Photo by Kyle Carlsen.

Spring is not just about new flowers blooming – the Fort Bend skies are filled with birds!  While you can see and hear them around your home, it is highly unlikely that you will see 209 species of birds. The only place to experience that is to spend some time at Sugar Land’s Cullinan Park.  This 754-arce wildlife oasis is home to herons, egrets, warblers, ducks and woodpeckers, just to name a few. Parking is free. There are restrooms and miles of trails to explore. Cullinan Park is also home to one of the oldest and tal-lest pecan trees in Texas (Pecan is the official Texas tree).
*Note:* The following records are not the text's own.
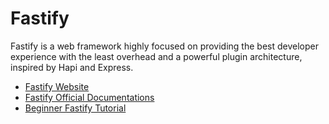 # Fastify

Fastify is a web framework highly focused on providing the best developer experience with the least overhead and a powerful plugin architecture, inspired by Hapi and Express.

- [Fastify Website](https://www.fastify.io/)
- [Fastify Official Documentations](https://www.fastify.io/docs/latest/)
- [Beginner Fastify Tutorial](https://www.youtube.com/watch?v=Lk-uVEVGxOA)
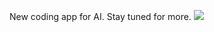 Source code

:New coding app for AI. Stay tuned for more.
![](https://media.giphy.com/media/cVPcABKys8dHy/giphy.gif)
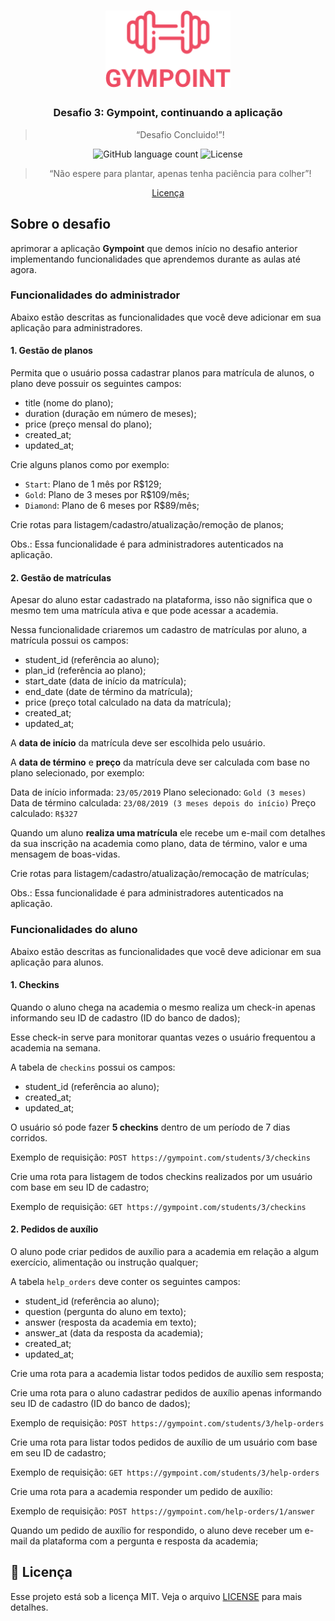 <h1 align="center">
  <img alt="Gympoint" title="Gympoint" src=".github/logo.png" width="200px" />
</h1>

<h3 align="center">
  Desafio 3: Gympoint, continuando a aplicação
</h3>

<blockquote align="center">“Desafio Concluido!”!</blockquote>

<p align="center">
  <img alt="GitHub language count" src="https://img.shields.io/github/languages/count/rocketseat/bootcamp-gostack-desafio-03?color=%2304D361">

  <img alt="License" src="https://img.shields.io/badge/license-MIT-%2304D361">

</p>

<blockquote align="center">“Não espere para plantar, apenas tenha paciência para colher”!</blockquote>

<p align="center">
  <a href="#memo-licença">Licença</a>
</p>

## Sobre o desafio

aprimorar a aplicação **Gympoint** que demos início no desafio anterior implementando funcionalidades que aprendemos durante as aulas até agora.

### Funcionalidades do administrador

Abaixo estão descritas as funcionalidades que você deve adicionar em sua aplicação para administradores.

#### 1. Gestão de planos

Permita que o usuário possa cadastrar planos para matrícula de alunos, o plano deve possuir os seguintes campos:

- title (nome do plano);
- duration (duração em número de meses);
- price (preço mensal do plano);
- created_at;
- updated_at;

Crie alguns planos como por exemplo:

- `Start`: Plano de 1 mês por R\$129;
- `Gold`: Plano de 3 meses por R\$109/mês;
- `Diamond`: Plano de 6 meses por R\$89/mês;

Crie rotas para listagem/cadastro/atualização/remoção de planos;

Obs.: Essa funcionalidade é para administradores autenticados na aplicação.

#### 2. Gestão de matrículas

Apesar do aluno estar cadastrado na plataforma, isso não significa que o mesmo tem uma matrícula ativa e que pode acessar a academia.

Nessa funcionalidade criaremos um cadastro de matrículas por aluno, a matrícula possui os campos:

- student_id (referência ao aluno);
- plan_id (referência ao plano);
- start_date (data de início da matrícula);
- end_date (date de término da matrícula);
- price (preço total calculado na data da matrícula);
- created_at;
- updated_at;

A **data de início** da matrícula deve ser escolhida pelo usuário.

A **data de término** e **preço** da matrícula deve ser calculada com base no plano selecionado, por exemplo:

Data de início informada: `23/05/2019`
Plano selecionado: `Gold (3 meses)`
Data de término calculada: `23/08/2019 (3 meses depois do início)`
Preço calculado: `R$327`

Quando um aluno **realiza uma matrícula** ele recebe um e-mail com detalhes da sua inscrição na academia como plano, data de término, valor e uma mensagem de boas-vidas.

Crie rotas para listagem/cadastro/atualização/remocação de matrículas;

Obs.: Essa funcionalidade é para administradores autenticados na aplicação.

### Funcionalidades do aluno

Abaixo estão descritas as funcionalidades que você deve adicionar em sua aplicação para alunos.

#### 1. Checkins

Quando o aluno chega na academia o mesmo realiza um check-in apenas informando seu ID de cadastro (ID do banco de dados);

Esse check-in serve para monitorar quantas vezes o usuário frequentou a academia na semana.

A tabela de `checkins` possui os campos:

- student_id (referência ao aluno);
- created_at;
- updated_at;

O usuário só pode fazer **5 checkins** dentro de um período de 7 dias corridos.

Exemplo de requisição: `POST https://gympoint.com/students/3/checkins`

Crie uma rota para listagem de todos checkins realizados por um usuário com base em seu ID de cadastro;

Exemplo de requisição: `GET https://gympoint.com/students/3/checkins`

#### 2. Pedidos de auxílio

O aluno pode criar pedidos de auxílio para a academia em relação a algum exercício, alimentação ou instrução qualquer;

A tabela `help_orders` deve conter os seguintes campos:

- student_id (referência ao aluno);
- question (pergunta do aluno em texto);
- answer (resposta da academia em texto);
- answer_at (data da resposta da academia);
- created_at;
- updated_at;

Crie uma rota para a academia listar todos pedidos de auxílio sem resposta;

Crie uma rota para o aluno cadastrar pedidos de auxílio apenas informando seu ID de cadastro (ID do banco de dados);

Exemplo de requisição: `POST https://gympoint.com/students/3/help-orders`

Crie uma rota para listar todos pedidos de auxílio de um usuário com base em seu ID de cadastro;

Exemplo de requisição: `GET https://gympoint.com/students/3/help-orders`

Crie uma rota para a academia responder um pedido de auxílio:

Exemplo de requisição: `POST https://gympoint.com/help-orders/1/answer`

Quando um pedido de auxílio for respondido, o aluno deve receber um e-mail da plataforma com a pergunta e resposta da academia;

## :memo: Licença

Esse projeto está sob a licença MIT. Veja o arquivo [LICENSE](LICENSE.md) para mais detalhes.
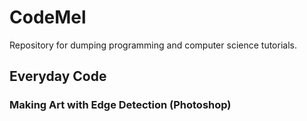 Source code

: # CodeMel
Repository for dumping programming and computer science tutorials.

## Everyday Code
### Making Art with Edge Detection (Photoshop)
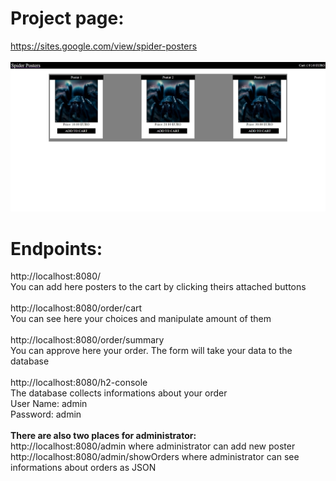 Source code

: # Project page:
https://sites.google.com/view/spider-posters<br><br>
[<img src="https://github.com/napuial/spider-posters/blob/main/preview/1.jpeg">](https://sites.google.com/view/spider-posters)
# Endpoints: 
http://localhost:8080/ <br>
You can add here posters to the cart by clicking theirs attached buttons <br>
<br>
http://localhost:8080/order/cart <br>
You can see here your choices and manipulate amount of them <br>
<br>
http://localhost:8080/order/summary <br>
You can approve here your order. The form will take your data to the database <br>
<br>
http://localhost:8080/h2-console <br>
The database collects informations about your order <br>
User Name: admin <br>
Password: admin <br>
<br>
**There are also two places for administrator:** <br>
http://localhost:8080/admin where administrator can add new poster <br>
http://localhost:8080/admin/showOrders where administrator can see informations about orders as JSON
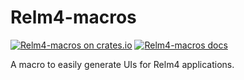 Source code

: # Relm4-macros

[![Relm4-macros on crates.io](https://img.shields.io/crates/v/relm4-macros.svg)](https://crates.io/crates/relm4-macros)
[![Relm4-macros docs](https://img.shields.io/badge/rust-documentation-blue)](https://docs.rs/relm4_macros/)

A macro to easily generate UIs for Relm4 applications.
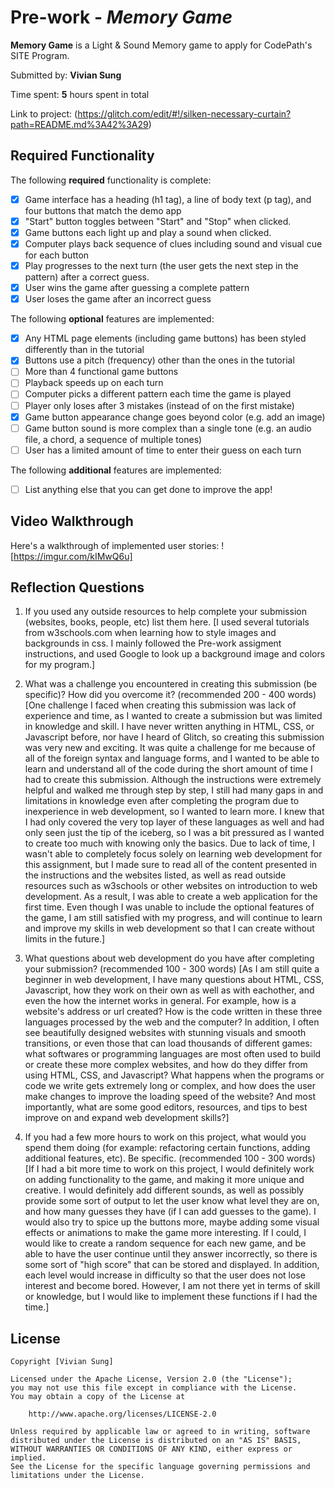 # Pre-work - *Memory Game*

**Memory Game** is a Light & Sound Memory game to apply for CodePath's SITE Program. 

Submitted by: **Vivian Sung**

Time spent: **5** hours spent in total

Link to project: (https://glitch.com/edit/#!/silken-necessary-curtain?path=README.md%3A42%3A29)

## Required Functionality

The following **required** functionality is complete:

* [x] Game interface has a heading (h1 tag), a line of body text (p tag), and four buttons that match the demo app
* [x] "Start" button toggles between "Start" and "Stop" when clicked. 
* [x] Game buttons each light up and play a sound when clicked. 
* [x] Computer plays back sequence of clues including sound and visual cue for each button
* [x] Play progresses to the next turn (the user gets the next step in the pattern) after a correct guess. 
* [x] User wins the game after guessing a complete pattern
* [x] User loses the game after an incorrect guess

The following **optional** features are implemented:

* [x] Any HTML page elements (including game buttons) has been styled differently than in the tutorial
* [x] Buttons use a pitch (frequency) other than the ones in the tutorial
* [ ] More than 4 functional game buttons
* [ ] Playback speeds up on each turn
* [ ] Computer picks a different pattern each time the game is played
* [ ] Player only loses after 3 mistakes (instead of on the first mistake)
* [x] Game button appearance change goes beyond color (e.g. add an image)
* [ ] Game button sound is more complex than a single tone (e.g. an audio file, a chord, a sequence of multiple tones)
* [ ] User has a limited amount of time to enter their guess on each turn

The following **additional** features are implemented:

- [ ] List anything else that you can get done to improve the app!

## Video Walkthrough

Here's a walkthrough of implemented user stories:
![https://imgur.com/kIMwQ6u]

## Reflection Questions
1. If you used any outside resources to help complete your submission (websites, books, people, etc) list them here. 
[I used several tutorials from w3schools.com when learning how to style images and backgrounds in css. I mainly followed the Pre-work assigment instructions, and used Google to look up a background image and colors for my program.]

2. What was a challenge you encountered in creating this submission (be specific)? How did you overcome it? (recommended 200 - 400 words) 
[One challenge I faced when creating this submission was lack of experience and time, as I wanted to create a submission but was limited in knowledge and skill. 
I have never written anything in HTML, CSS, or Javascript before, nor have I heard of Glitch, so creating this submission was very new and exciting. It was quite 
a challenge for me because of all of the foreign syntax and language forms, and I wanted to be able to learn and understand all of the code during the short amount 
of time I had to create this submission. Although the instructions were extremely helpful and walked me through step by step, I still had many gaps in and limitations 
in knowledge even after completing the program due to inexperience in web development, so I wanted to learn more. I knew that I had only covered the very top layer of 
these languages as well and had only seen just the tip of the iceberg, so I was a bit pressured as I wanted to create too much with knowing only the basics. Due to lack of
time, I wasn't able to completely focus solely on learning web development for this assignment, but I made sure to read all of the content presented in the instructions 
and the websites listed, as well as read outside resources such as w3schools or other websites on introduction to web development. As a result, I was able to create a 
web application for the first time. Even though I was unable to include the optional features of the game, I am still satisfied with my progress, and will continue to learn
and improve my skills in web development so that I can create without limits in the future.]

3. What questions about web development do you have after completing your submission? (recommended 100 - 300 words) 
[As I am still quite a beginner in web development, I have many questions about HTML, CSS, Javascript, how they work on their own as well as with eachother, and even the how the internet 
works in general. For example, how is a website's address or url created? How is the code written in these three languages processed by the web and the computer? In addition, I often see 
beautifully designed websites with stunning visuals and smooth transitions, or even those that can load thousands of different games: what softwares or programming languages are most often 
used to build or create these more complex websites, and how do they differ from using HTML, CSS, and Javascript? What happens when the programs or code we write gets extremely long or 
complex, and how does the user make changes to improve the loading speed of the website? And most importantly, what are some good editors, resources, and tips to best improve on and expand 
web development skills?]

4. If you had a few more hours to work on this project, what would you spend them doing (for example: refactoring certain functions, adding additional features, etc). Be specific. (recommended 100 - 300 words) 
[If I had a bit more time to work on this project, I would definitely work on adding functionality to the game, and making it more unique and creative. I would definitely add
different sounds, as well as possibly provide some sort of output to let the user know what level they are on, and how many guesses they have (if I can add guesses to the game). 
I would also try to spice up the buttons more, maybe adding some visual effects or animations to make the game more interesting. If I could, I would like to create a random sequence
for each new game, and be able to have the user continue until they answer incorrectly, so there is some sort of "high score" that can be stored and displayed. In addition, each level
would increase in difficulty so that the user does not lose interest and become bored. However, I am not there yet in terms of skill or knowledge, but I would like to implement these
functions if I had the time.]



## License

    Copyright [Vivian Sung]

    Licensed under the Apache License, Version 2.0 (the "License");
    you may not use this file except in compliance with the License.
    You may obtain a copy of the License at

        http://www.apache.org/licenses/LICENSE-2.0

    Unless required by applicable law or agreed to in writing, software
    distributed under the License is distributed on an "AS IS" BASIS,
    WITHOUT WARRANTIES OR CONDITIONS OF ANY KIND, either express or implied.
    See the License for the specific language governing permissions and
    limitations under the License.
And if you’re really observant and lucky, you will see America’s national emblem – the bald eagle – flying overhead!  Spring wildlife is Fort Bend Strong!

The Thompson’s Ferry Marker. http://wateringholdclubhouse.blogspot.com

It is not just Mother Nature that makes a Fort Bend spring so special. Texas history comes alive in Fort Bend in March.  The Alamo fell on March 6th. Goliad was overrun on March 27th. As General Sam Houston strategically retreated east in early March, our fellow Texians followed to avoid the wrath of Mexican tyrant Santa Anna. Towns and crops along the way were burned to prevent them from being used by Santa Anna.  This action was called the Runaway Scrape. General Houston went through Richmond around April 1st, 1836. The quickest and best way for Santa Anna to pursue General Houston was to cross the Brazos River in Richmond via Thompson’s Ferry.  Knowing that fact, General Houston left a small unit at Thompson’s Ferry to stop Santa Anna.  Santa Anna used an English-speaking soldier to trick the ferryman to come help a fellow Texian who been left behind.  The Mexicans surprised the ferryman and captured the ferry boat.  They crossed the Brazos on April 14th.  One week later, we whipped Santa Anna at San Jacinto.  The Republic of Texas was born!  Do not settle for my description – see the site of Thompson’s Ferry yourself in Historic Richmond. Texas history is Fort Bend Strong!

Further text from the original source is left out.